There is a particular kind of due diligence that no surveyor can do for you. It happens before the viewing, before the offer, before the architect walks the site. It is slower and less comfortable than a structural report and the findings are harder to act on. But it is the work that determines whether a project becomes the thing you imagined, or an expensive education in the less explored parts of your own psyche.
Oliver Burkeman's reminder that we each get, on average, just 11,000 weeks has a way of sharpening this considerably. We can't do everything on our top 20 list. He, and famously Warren Buffett, says we can do five. The other 15 become the barrier to doing the five that most matter to us.
So the question is not whether a lifestyle project sounds appealing. The question is whether it belongs in your top five.

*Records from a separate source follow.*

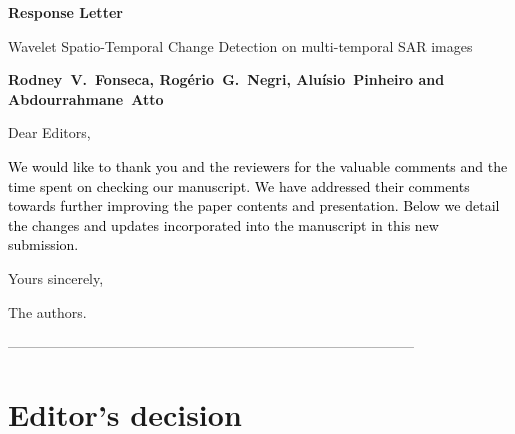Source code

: \documentclass[11pt]{report}
\begin{document}
\begin{center}
\large{\textbf{Response Letter}}

\vglue 0.3cm

\huge{Wavelet Spatio-Temporal Change Detection on multi-temporal SAR images}
\end{center}

\begin{center}
\textbf{Rodney~V.~Fonseca, Rog\'{e}rio~G.~Negri, Alu\'{i}sio~Pinheiro and Abdourrahmane~Atto}
\end{center}

\date{\today}


\vspace{2cm}
\noindent Dear Editors,
\bigskip

\textcolor{black}{We would like to thank you and the reviewers for the valuable comments and the time spent on checking our manuscript. 
We have addressed their comments towards further improving the paper contents and presentation. 
Below we detail the changes and updates incorporated into the manuscript in this new submission.}


\medskip
\noindent Yours sincerely,

\begin{flushright}
\noindent The authors.
\end{flushright}




\noindent---------------------------------------------------------------------------------------
\section*{Editor's decision}
\end{document}
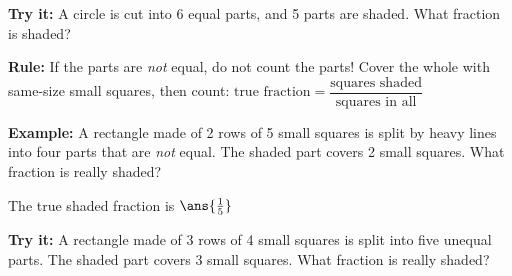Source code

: \documentclass[12pt]{article}
\begin{document}
\begin{tryitbox}
\textbf{Try it:} A circle is cut into 6 equal parts, and 5 parts are shaded.
What fraction is shaded?\\[2pt]
\end{tryitbox}


\begin{formulabox}
\textbf{Rule:} If the parts are \emph{not} equal, do not count the parts!
Cover the whole with same-size small squares, then count:
$\text{true fraction} = \dfrac{\text{squares shaded}}{\text{squares in all}}$
\end{formulabox}

\begin{examplebox}
\textbf{Example:} A rectangle made of 2 rows of 5 small squares is split by
heavy lines into four parts that are \emph{not} equal. The shaded part covers
2 small squares. What fraction is really shaded?

The true shaded fraction is $\ans{\tfrac{1}{5}}$
\end{examplebox}

\begin{tryitbox}
\textbf{Try it:} A rectangle made of 3 rows of 4 small squares is split into
five unequal parts. The shaded part covers 3 small squares. What fraction is
really shaded?\\[2pt]
\end{tryitbox}
\end{document}
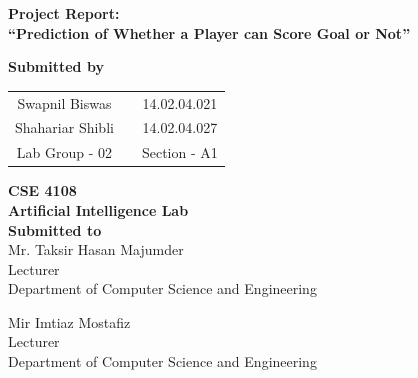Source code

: \documentclass[10pt,a4paper]{article}
\begin{document}
\begin{center}
\LARGE{\textbf{Project Report:}}\\
\LARGE{\textbf{``Prediction of Whether a Player can Score Goal or Not''}}\\[0.5cm]
\vspace{0.8cm}

\Large{\textbf{Submitted by}}
\begin{center}
\begin{tabular}{ c c c }
 Swapnil Biswas & & 14.02.04.021 \\ 
 Shahariar Shibli & & 14.02.04.027\\
 Lab Group - 02 & & Section - A1
\end{tabular}
\end{center}

\vspace{0.8cm}
\Large{\textbf{CSE 4108}}\\
\Large{\textbf{Artificial Intelligence Lab}}\\

\vspace{0.8cm}
\Large{\textbf{Submitted to}}\\[0.4cm]
Mr. Taksir Hasan Majumder\\
Lecturer\\
Department of Computer Science and Engineering

\vspace{0.4cm}
	
Mir Imtiaz Mostafiz\\
Lecturer\\
Department of Computer Science and Engineering\\


\end{center}
\end{document}
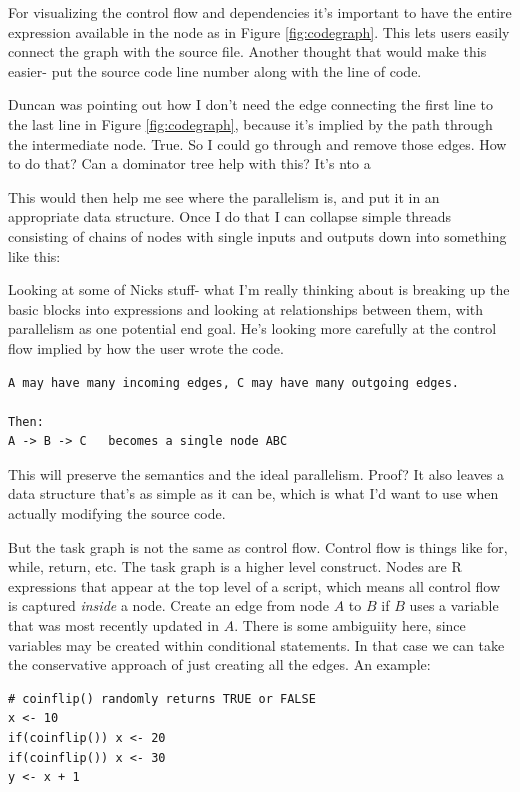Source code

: \documentclass[12pt]{article}
\begin{document}
For visualizing the control flow and dependencies it's important to have the entire
expression available in the node as in Figure \ref{fig:codegraph}. This
lets users easily connect the graph with the source file. Another thought
that would make this easier- put the source code line number along with the
line of code.

Duncan was pointing out how I don't need the edge connecting the first line
to the last line in Figure \ref{fig:codegraph}, because it's implied by the
path through the intermediate node. True. So I could go through and remove
those edges. How to do that? Can a dominator tree help with this? It's nto
a

This would then help me see where the parallelism is, and put it in an
appropriate data structure. Once I do that I can collapse simple threads
consisting of chains of nodes with single inputs and outputs
down into something like this:

Looking at some of Nicks stuff- what I'm really thinking about is breaking
up the basic blocks into expressions and looking at relationships between
them, with parallelism as one potential end goal. He's looking
more carefully at the control flow implied by how the user wrote the code.

\begin{verbatim}
A may have many incoming edges, C may have many outgoing edges.

Then:
A -> B -> C   becomes a single node ABC
\end{verbatim}

This will preserve the semantics and the ideal parallelism. Proof?
It also leaves a data structure that's as simple as it can be, which is
what I'd want to use when actually modifying the source code.

But the task graph is not the same as control flow. Control flow is things
like for, while, return, etc. The task graph is a higher level construct. 
Nodes are R expressions that appear at the top level of a script, which
means all control flow is captured \emph{inside} a node. Create an edge
from node $A$ to $B$ if $B$ uses a variable that was most recently updated
in $A$. There is some ambiguiity here, since variables may be created
within conditional statements. In that case we can take the conservative
approach of just creating all the edges. An example:

\begin{verbatim}
# coinflip() randomly returns TRUE or FALSE
x <- 10
if(coinflip()) x <- 20
if(coinflip()) x <- 30
y <- x + 1
\end{verbatim}
\end{document}
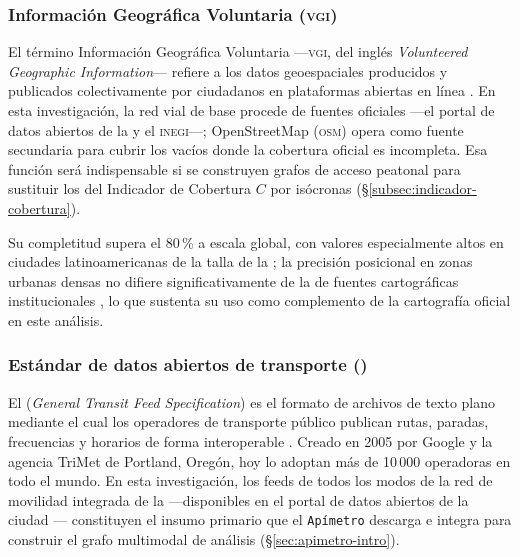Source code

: \subsubsection*{Información Geográfica Voluntaria (\textsc{vgi})}
\label{subsubsec:glosario-vgi}
El término Información Geográfica Voluntaria ---\textsc{vgi}, del inglés
\textit{Volunteered Geographic Information}--- refiere a los datos geoespaciales
producidos y publicados colectivamente por ciudadanos en plataformas abiertas en
línea \citep{haklay2010good}. En esta investigación, la red vial de base procede
de fuentes oficiales ---el portal de datos abiertos de la \cdmx{} y el
\textsc{inegi}---; OpenStreetMap (\textsc{osm}) opera como fuente secundaria
para cubrir los vacíos donde la cobertura oficial es incompleta. Esa función
será indispensable si se construyen grafos de acceso peatonal para sustituir los
 del Indicador de Cobertura $C$ por isócronas
(§\ref{subsec:indicador-cobertura}).

Su completitud supera el 80\,\% a escala global, con valores especialmente altos
en ciudades latinoamericanas de la talla de la \zmvm{}; la precisión posicional
en zonas urbanas densas no difiere significativamente de la de fuentes
cartográficas institucionales \citep{barrington2017world, haklay2010good}, lo
que sustenta su uso como complemento de la cartografía oficial en este análisis.

\subsubsection*{Estándar de datos abiertos de transporte (\gtfs{})}
\label{subsubsec:glosario-gtfs}
El \gtfs{} (\textit{General Transit Feed Specification}) es el formato de
archivos de texto plano mediante el cual los operadores de transporte público
publican rutas, paradas, frecuencias y horarios de forma interoperable
\citep{fortin2016innovative}. Creado en 2005 por Google y la agencia TriMet de
Portland, Oregón, hoy lo adoptan más de 10\,000 operadoras en todo el mundo. En
esta investigación, los feeds \gtfs{} de todos los modos de la red de movilidad
integrada de la \cdmx{} ---disponibles en el portal de datos abiertos de la
ciudad \citep{adip_gtfs_2024}--- constituyen el insumo primario que el \texttt{Apímetro}
descarga e integra para construir el grafo multimodal de análisis
(§\ref{sec:apimetro-intro}).

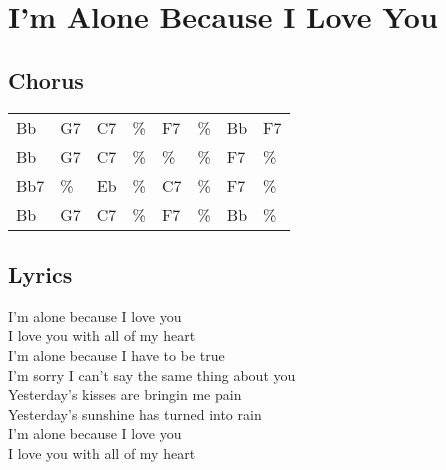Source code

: \section{I'm Alone Because I Love You}


\subsection*{Chorus}


\begin{tabular}{l l l l l l l l}
Bb & G7 & C7 & \% & F7 & \% & Bb & F7 \\ 
Bb & G7 & C7 & \% & \% & \% & F7 & \% \\ 
Bb7 & \% & Eb & \% & C7 & \% & F7 & \% \\ 
Bb & G7 & C7 & \% & F7 & \% & Bb & \% \\ 
\end{tabular}


\subsection*{Lyrics}


I'm alone because I love you  \\ 
I love you with all of my heart \\ 
I'm alone because I have to be true \\ 
I'm sorry I can't say the same thing about you \\ 

Yesterday's kisses are bringin me pain \\ 
Yesterday's sunshine has turned into rain \\ 

I'm alone because I love you \\ 
I love you with all of my heart \\ 
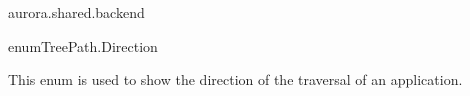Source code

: \begin{texdocpackage}{aurora.shared.backend}
\begin{texdocclass}{enum}{TreePath.Direction}
\label{texdoclet:aurora.shared.backend.TreePath.Direction}
\begin{texdocclassintro}
This enum is used to show the direction of the traversal of an application.\end{texdocclassintro}
\begin{texdocenums}
\end{texdocenums}
\begin{texdocclassmethods}
\end{texdocclassmethods}
\end{texdocclass}


\end{texdocpackage}



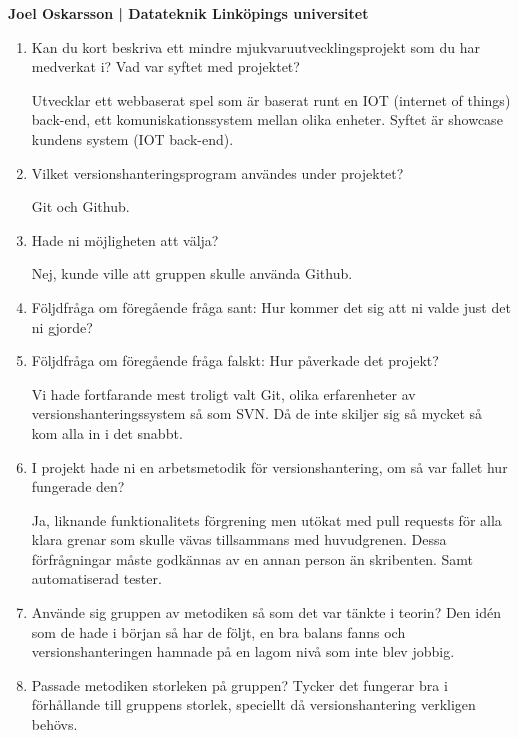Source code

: \clearpage
\begin{center}
    \textbf{Joel Oskarsson | Datateknik Linköpings universitet}
\end{center}
\begin{enumerate}

  \item Kan du kort beskriva ett mindre mjukvaruutvecklingsprojekt som du har medverkat i? Vad var syftet med projektet?

  Utvecklar ett webbaserat spel som är baserat runt en IOT (internet of things) back-end, ett komuniskationssystem mellan olika enheter. Syftet är showcase kundens system (IOT back-end).

  \item Vilket versionshanteringsprogram användes under projektet?

  Git och Github.

  \item Hade ni möjligheten att välja?

  Nej, kunde ville att gruppen skulle använda Github.

  \item Följdfråga om föregående fråga sant: Hur kommer det sig att ni valde just det ni gjorde?
  \item Följdfråga om föregående fråga falskt: Hur påverkade det projekt?

  Vi hade fortfarande mest troligt valt Git, olika erfarenheter av versionshanteringssystem så som SVN. Då de inte skiljer sig så mycket så kom alla in i det snabbt.

  \item I projekt hade ni en arbetsmetodik för versionshantering, om så var fallet hur fungerade den?

  Ja, liknande funktionalitets förgrening men utökat med pull requests för alla klara grenar som skulle vävas tillsammans med huvudgrenen. Dessa förfrågningar måste godkännas av en annan person än skribenten. Samt automatiserad tester.

  \item Använde sig gruppen av metodiken så som det var tänkte i teorin?
  Den idén som de hade i början så har de följt, en bra balans fanns och versionshanteringen hamnade på en lagom nivå som inte blev jobbig.

  \item Passade metodiken storleken på gruppen?
  Tycker det fungerar bra  i förhållande till gruppens storlek, speciellt då versionshantering verkligen behövs.


\end{enumerate}
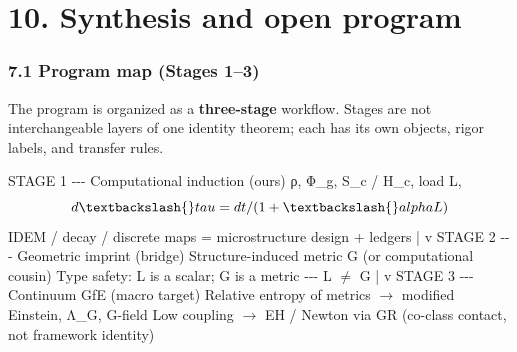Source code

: \documentclass[
  11pt,
]{article}
\newenvironment{Shaded}{}{}
\newcommand{\NormalTok}[1]{#1}
\begin{document}
\section{10. Synthesis and open
program}\label{synthesis-and-open-program}

\subsubsection{7.1 Program map (Stages
1--3)}\label{program-map-stages-13}

The program is organized as a \textbf{three-stage} workflow. Stages are
not interchangeable layers of one identity theorem; each has its own
objects, rigor labels, and transfer rules.

\begin{Shaded}
\begin{Highlighting}[]
\NormalTok{STAGE 1 {-}{-}{-} Computational induction (ours)}
\NormalTok{  ρ, Φ\_g, S\_c / H\_c, load L, $$d\textbackslash{}tau=dt/(1+\textbackslash{}alpha L)$$}
\NormalTok{  IDEM / decay / discrete maps = microstructure design + ledgers}
\NormalTok{        |}
\NormalTok{        v}
\NormalTok{STAGE 2 {-}{-}{-} Geometric imprint (bridge)}
\NormalTok{  Structure{-}induced metric G  (or computational cousin)}
\NormalTok{  Type safety: L is a scalar; G is a metric {-}{-}{-} L $\neq$ G}
\NormalTok{        |}
\NormalTok{        v}
\NormalTok{STAGE 3 {-}{-}{-} Continuum GfE (macro target)}
\NormalTok{  Relative entropy of metrics $\to$ modified Einstein, Λ\_G, G{-}field}
\NormalTok{  Low coupling $\to$ EH / Newton via GR (co{-}class contact, not framework identity)}
\end{Highlighting}
\end{Shaded}
\end{document}
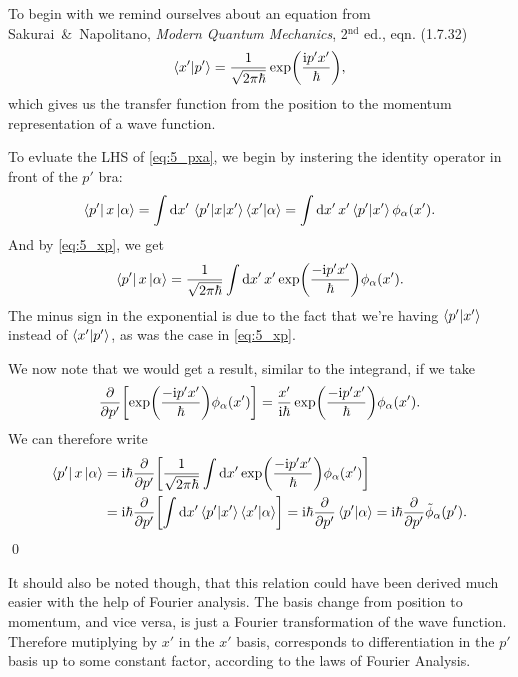 \documentclass[11pt,letter, swedish, english
]{article}
\begin{document}
To begin with we remind ourselves about an equation from
Sakurai~\&~Napolitano, \textit{Modern Quantum Mechanics},
2$^\text{nd}$ ed., eqn. (1.7.32)
\begin{equation}\label{eq:5_xp}
\braket{x'}{p'} = \frac{1}{\sqrt{2\pi\hbar}} \exp(\frac{\mathrm{i} p'x'}{\hbar}),
\end{equation}
which gives us the transfer function from the position to the momentum
representation of a wave function.

To evluate the LHS of \eqref{eq:5_pxa}, we begin by instering the
identity operator in front of the $p'$ bra:
\begin{equation}
\bra{p'}x\ket{\alpha} = \int\dd{x'}\mel{p'}{x}{x'}\braket{x'}{\alpha}
= \int\dd{x'} x'\braket{p'}{x'}\phi_\alpha(x').
\end{equation}
And by \eqref{eq:5_xp}, we get
\begin{equation}
\bra{p'}x\ket{\alpha} = \frac{1}{\sqrt{2\pi\hbar}} 
  \int\dd{x'} x'\exp(\frac{-\ii p'x'}{\hbar}) \phi_\alpha(x').
\end{equation}
The minus sign in the exponential is due to the fact that we're having
$\braket{p'}{x'}$ instead of $\braket{x'}{p'}$, as was the case in
\eqref{eq:5_xp}. 

We now note that we would get a result, similar to the integrand, if
we take
\begin{equation}
\pdv{p'}\qty[\exp(\frac{-\mathrm{i} p'x'}{\hbar}) \phi_\alpha(x')]
=\frac{x'}{\mathrm{i}\hbar}\exp(\frac{-\mathrm{i} p'x'}{\hbar}) \phi_\alpha(x').
\end{equation}
We can therefore\footnotemark{} write
\begin{equation}
\begin{aligned}
\bra{p'}x\ket{\alpha} &= \ii\hbar \pdv{p'}\qty[
 \frac{1}{\sqrt{2\pi\hbar}} 
  \int\dd{x'} \exp(\frac{-\ii p'x'}{\hbar}) \phi_\alpha(x')]\\
&= \ii\hbar \pdv{p'}\qty[
   \int\dd{x'}\braket{p'}{x'}\braket{x'}{\alpha}] 
= \ii\hbar\pdv{p'}\braket{p'}{\alpha}
= \ii\hbar\pdv{p'}\tilde\phi_\alpha(p').
\end{aligned}
\end{equation}
\qed
{}

It should also be noted though, that this relation could have been
derived much easier with the help of Fourier analysis. The basis
change from position to momentum, and vice versa, is just a Fourier
transformation of the wave function. Therefore mutiplying by $x'$ in
the $x'$ basis, corresponds to differentiation in the $p'$ basis up to
some constant factor, according to the laws of Fourier Analysis. 
\end{document}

Part one: the therapy couch
Get out your journal.
1. What are you actually running away from?
Burnout. A career that no longer fits. A relationship that needs something new in it. A version of yourself you have quietly outgrown. The dream of a different place almost always contains a push away from something in the existing life, not just a pull towards something new.
That impulse is not a problem. It is usually a signal worth following. The question is whether a property project can carry the weight of what you are asking it to resolve.
2. Are you trying to recreate a feeling, or a place?
Most property dreams have an origin. A childhood summer somewhere. A holiday that felt like the best version of yourself. A house you visited once and never forgot. The coastal cottage, the highland estate, the farmhouse with the long view, each one represents a version of yourself you are choosing or constructing.
There is nothing wrong with that. But it is worth asking: is the feeling you are chasing attached to a specific kind of place, or to a specific moment in your life that the place happened to contain? One of those is findable. The other requires different work entirely.
3. Whose dream is this, exactly?
Is this yours? Your partner's? A shared vision you have actually discussed in detail, or one you have assumed is shared because it has never been disagreed with out loud?
Write down, separately, what each person in this project hopes to feel in five years. Then compare the lists. The gap between them, if there is one, is the most important thing to understand before you spend a penny.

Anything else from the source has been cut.